Die Konsequenz ist eindeutig: Alle Beratungsstellen in Berlin stehen vor einem sprunghaften Anstieg an Ratsuchenden, die schnelle und qualifizierte Beratung benötigen. Besonders bei drohendem Wohnraumverlust durch Kündigung von Immobilienkrediten ist schnelle und qualifizierte Beratung notwendig. Diese Klientel kann nicht zwei Monate auf einen Termin warten. Die Schuldner- und Insolvenzberatung benötigt deutlich erweiterte Kapazitäten, um hier wirksam und präventiv helfen zu können.
Mit der angekündigten Kürzung der Beratungsstelle für das Jahr 2026 von mehr als 10% sind zeitnahe und qualitativ hochwertige Beratungen in Treptow-Köpenick nicht mehr gesichert.
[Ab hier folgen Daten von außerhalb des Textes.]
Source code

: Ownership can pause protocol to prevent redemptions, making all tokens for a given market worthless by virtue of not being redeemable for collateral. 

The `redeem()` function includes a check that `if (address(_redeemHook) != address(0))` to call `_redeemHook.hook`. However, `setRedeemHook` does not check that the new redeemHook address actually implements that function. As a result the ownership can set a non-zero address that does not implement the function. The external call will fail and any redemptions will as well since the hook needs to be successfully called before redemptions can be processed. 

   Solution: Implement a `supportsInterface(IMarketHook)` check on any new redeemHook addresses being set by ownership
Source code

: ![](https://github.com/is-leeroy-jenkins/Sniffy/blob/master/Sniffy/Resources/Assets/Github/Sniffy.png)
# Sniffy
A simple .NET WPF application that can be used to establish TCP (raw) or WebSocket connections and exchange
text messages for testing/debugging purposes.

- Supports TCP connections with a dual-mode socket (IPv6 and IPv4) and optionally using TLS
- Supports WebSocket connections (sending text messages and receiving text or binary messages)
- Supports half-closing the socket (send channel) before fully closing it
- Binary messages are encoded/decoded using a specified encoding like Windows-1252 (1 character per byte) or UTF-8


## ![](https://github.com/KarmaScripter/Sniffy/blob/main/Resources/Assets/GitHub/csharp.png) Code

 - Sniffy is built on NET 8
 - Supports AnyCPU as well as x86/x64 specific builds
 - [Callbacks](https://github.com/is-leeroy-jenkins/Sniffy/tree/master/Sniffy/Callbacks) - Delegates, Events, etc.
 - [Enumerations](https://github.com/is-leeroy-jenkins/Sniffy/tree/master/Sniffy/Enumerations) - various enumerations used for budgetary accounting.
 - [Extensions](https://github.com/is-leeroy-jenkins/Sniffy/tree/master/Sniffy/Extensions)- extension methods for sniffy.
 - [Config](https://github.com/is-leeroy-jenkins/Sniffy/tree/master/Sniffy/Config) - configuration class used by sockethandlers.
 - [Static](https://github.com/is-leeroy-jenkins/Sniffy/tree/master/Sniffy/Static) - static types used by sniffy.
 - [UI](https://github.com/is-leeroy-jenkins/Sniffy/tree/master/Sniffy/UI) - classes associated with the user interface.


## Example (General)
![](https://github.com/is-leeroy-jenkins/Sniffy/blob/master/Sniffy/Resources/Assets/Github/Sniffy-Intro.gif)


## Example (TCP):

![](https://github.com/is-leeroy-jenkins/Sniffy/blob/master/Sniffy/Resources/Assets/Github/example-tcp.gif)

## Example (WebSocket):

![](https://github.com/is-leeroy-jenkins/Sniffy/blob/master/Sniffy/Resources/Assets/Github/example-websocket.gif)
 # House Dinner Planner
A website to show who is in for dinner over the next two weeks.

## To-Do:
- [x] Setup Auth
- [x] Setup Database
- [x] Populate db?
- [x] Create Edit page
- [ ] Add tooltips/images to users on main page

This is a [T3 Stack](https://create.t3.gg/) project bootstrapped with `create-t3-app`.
Längere Wartezeiten führen zu wachsender Unzufriedenheit und treiben Ratsuchende vermehrt in die Hände gewerblicher Schuldenregulierer. Auch die Mitarbeitenden geraten durch gestiegene Anforderungen zunehmend an ihre Belastungsgrenzen – mit negativen Folgen für die Gesundheit und die Qualität der Arbeit.
Statt Kürzungen brauchen wir eine strukturelle Stärkung und Neuausrichtung der Finanzierung. Mit dem planerischen Vorgehen des Landes Berlin zur Finanzierung der Beratungsstelle wird der gesetzlich festgelegte Rechtsanspruch auf eine qualifizierte Schuldner- und Insolvenzberatung Schritt für Schritt ausgehöhlt!
Wir fordern daher: 1. Eine auskömmliche, verlässliche und dynamisch anpassbare Finanzierung der Schuldnerberatung, die den wachsenden gesetzlichen Anforderungen und dem steigenden Beratungsbedarf auch tatsächlich gerecht wird.
2. Eine stärkere Einbindung der Kreditwirtschaft in die Finanzierung, wenn diese gesetzlich verpflichtet wird, Ratsuchende an uns zu verweisen.
3. Eine Initiative zur Qualitäts- und Strukturentwicklung der Beratungslandschaft, um Beratungskapazitäten gezielt auszubauen und Fachkräfte zu sichern.
Wir appellieren eindringlich an die politischen Entscheidungsträger: Ignorieren Sie die drohende Überlastung unseres Systems nicht länger. Schuldnerberatung ist Daseinsvorsorge. Wer hier spart, zahlt an anderer Stelle – sozial, wirtschaftlich und menschlich – den vielfachen Preis.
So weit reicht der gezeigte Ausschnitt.